* Exercise inputs
○ ○ ○ ○
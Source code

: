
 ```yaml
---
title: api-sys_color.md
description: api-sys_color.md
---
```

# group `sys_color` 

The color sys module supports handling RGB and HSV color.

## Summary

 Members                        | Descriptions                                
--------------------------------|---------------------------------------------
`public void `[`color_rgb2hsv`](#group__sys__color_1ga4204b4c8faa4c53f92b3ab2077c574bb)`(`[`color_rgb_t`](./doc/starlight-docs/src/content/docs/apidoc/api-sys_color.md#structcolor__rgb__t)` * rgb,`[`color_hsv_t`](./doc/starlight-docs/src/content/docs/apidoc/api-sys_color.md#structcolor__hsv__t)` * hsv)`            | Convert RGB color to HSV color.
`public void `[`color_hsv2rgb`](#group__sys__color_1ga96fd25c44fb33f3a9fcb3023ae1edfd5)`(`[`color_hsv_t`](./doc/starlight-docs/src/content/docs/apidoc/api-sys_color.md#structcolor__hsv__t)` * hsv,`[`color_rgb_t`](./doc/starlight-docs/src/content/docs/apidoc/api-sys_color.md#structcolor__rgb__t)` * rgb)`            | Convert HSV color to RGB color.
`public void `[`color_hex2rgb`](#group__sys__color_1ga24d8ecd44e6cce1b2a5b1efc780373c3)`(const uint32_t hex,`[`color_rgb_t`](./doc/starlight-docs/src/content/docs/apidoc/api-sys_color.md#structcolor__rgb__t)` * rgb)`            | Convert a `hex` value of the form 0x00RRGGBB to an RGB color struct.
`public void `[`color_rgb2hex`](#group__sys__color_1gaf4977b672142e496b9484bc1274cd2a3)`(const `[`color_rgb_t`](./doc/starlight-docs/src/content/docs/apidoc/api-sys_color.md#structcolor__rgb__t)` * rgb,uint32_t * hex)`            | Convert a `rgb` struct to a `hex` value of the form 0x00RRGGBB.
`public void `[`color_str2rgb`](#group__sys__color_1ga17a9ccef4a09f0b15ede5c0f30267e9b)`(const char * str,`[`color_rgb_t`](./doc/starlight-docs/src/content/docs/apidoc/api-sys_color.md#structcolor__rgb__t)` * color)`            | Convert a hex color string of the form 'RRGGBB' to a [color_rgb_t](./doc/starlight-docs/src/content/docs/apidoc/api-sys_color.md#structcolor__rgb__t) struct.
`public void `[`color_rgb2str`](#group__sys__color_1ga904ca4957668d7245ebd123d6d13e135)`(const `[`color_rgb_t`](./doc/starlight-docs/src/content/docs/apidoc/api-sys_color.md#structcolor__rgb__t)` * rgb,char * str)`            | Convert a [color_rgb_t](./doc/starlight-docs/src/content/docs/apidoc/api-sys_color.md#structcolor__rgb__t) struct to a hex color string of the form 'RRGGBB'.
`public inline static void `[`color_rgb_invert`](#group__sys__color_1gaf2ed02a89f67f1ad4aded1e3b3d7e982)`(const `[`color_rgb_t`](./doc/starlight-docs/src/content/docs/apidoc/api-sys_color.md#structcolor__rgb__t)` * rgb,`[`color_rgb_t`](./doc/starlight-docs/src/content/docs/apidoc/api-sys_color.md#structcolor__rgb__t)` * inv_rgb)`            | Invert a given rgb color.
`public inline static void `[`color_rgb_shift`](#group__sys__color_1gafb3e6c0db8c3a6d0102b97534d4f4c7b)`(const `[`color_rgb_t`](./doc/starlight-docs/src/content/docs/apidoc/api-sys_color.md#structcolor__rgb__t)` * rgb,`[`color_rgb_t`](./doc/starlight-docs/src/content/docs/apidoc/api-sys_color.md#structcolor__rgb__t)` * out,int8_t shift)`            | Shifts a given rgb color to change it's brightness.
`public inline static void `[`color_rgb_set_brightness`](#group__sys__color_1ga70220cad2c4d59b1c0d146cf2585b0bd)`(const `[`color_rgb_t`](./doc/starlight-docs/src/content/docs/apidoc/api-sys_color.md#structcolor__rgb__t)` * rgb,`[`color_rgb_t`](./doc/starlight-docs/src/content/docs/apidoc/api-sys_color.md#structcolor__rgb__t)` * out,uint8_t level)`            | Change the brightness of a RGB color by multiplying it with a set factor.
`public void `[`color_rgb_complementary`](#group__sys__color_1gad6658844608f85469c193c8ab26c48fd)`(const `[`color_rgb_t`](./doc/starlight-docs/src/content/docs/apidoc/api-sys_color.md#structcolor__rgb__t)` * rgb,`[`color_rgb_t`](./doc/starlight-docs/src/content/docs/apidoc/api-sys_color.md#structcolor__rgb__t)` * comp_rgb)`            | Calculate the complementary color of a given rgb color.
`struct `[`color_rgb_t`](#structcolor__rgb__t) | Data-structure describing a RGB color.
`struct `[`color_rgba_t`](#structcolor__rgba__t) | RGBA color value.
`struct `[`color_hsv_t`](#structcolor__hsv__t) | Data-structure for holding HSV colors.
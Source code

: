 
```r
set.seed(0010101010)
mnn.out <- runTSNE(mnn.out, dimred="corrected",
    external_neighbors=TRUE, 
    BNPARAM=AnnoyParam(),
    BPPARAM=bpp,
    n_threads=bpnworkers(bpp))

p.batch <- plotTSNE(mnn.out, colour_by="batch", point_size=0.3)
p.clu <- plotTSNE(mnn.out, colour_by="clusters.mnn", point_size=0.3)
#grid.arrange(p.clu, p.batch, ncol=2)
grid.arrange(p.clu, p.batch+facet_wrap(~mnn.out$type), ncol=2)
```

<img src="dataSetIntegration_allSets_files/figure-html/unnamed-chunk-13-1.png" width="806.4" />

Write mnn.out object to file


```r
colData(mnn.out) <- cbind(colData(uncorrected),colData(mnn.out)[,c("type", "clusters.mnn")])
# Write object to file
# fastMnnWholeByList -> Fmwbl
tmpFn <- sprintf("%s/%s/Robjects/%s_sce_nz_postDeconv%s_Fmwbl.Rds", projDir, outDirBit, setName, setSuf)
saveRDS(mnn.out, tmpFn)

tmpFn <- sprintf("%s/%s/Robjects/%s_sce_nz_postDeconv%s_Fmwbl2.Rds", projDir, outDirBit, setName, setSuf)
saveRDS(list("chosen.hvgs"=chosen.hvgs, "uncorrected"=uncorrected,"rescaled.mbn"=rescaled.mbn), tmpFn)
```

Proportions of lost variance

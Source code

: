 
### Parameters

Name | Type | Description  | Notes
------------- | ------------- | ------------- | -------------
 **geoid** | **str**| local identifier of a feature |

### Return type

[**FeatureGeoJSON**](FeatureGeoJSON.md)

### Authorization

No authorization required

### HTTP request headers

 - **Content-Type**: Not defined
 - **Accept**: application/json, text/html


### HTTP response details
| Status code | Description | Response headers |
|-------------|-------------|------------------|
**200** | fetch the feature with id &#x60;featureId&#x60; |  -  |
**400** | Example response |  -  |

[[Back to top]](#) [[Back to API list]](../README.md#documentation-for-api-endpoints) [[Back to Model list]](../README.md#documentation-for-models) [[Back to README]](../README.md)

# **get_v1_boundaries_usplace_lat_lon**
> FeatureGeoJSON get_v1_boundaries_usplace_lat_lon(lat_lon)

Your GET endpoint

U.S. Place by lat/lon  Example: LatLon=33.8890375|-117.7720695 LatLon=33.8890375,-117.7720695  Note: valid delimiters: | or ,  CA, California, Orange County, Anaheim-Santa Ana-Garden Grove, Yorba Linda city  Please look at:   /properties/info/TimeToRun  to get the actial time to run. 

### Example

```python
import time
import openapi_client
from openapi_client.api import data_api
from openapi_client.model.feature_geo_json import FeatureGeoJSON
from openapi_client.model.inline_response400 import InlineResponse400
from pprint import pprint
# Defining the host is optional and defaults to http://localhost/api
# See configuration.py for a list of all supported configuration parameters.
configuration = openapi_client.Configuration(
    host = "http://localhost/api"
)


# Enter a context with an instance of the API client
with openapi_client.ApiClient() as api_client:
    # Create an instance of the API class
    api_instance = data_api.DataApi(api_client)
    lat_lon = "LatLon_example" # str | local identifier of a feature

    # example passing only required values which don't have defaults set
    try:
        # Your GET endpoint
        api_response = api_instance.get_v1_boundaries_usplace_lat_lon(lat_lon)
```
○ ○ ○ ○
* Task to complete
Return every line from the records above that holds the word "setName".

* Answer to this problem
tmpFn <- sprintf("%s/%s/Robjects/%s_sce_nz_postDeconv%s_Fmwbl.Rds", projDir, outDirBit, setName, setSuf)
tmpFn <- sprintf("%s/%s/Robjects/%s_sce_nz_postDeconv%s_Fmwbl2.Rds", projDir, outDirBit, setName, setSuf)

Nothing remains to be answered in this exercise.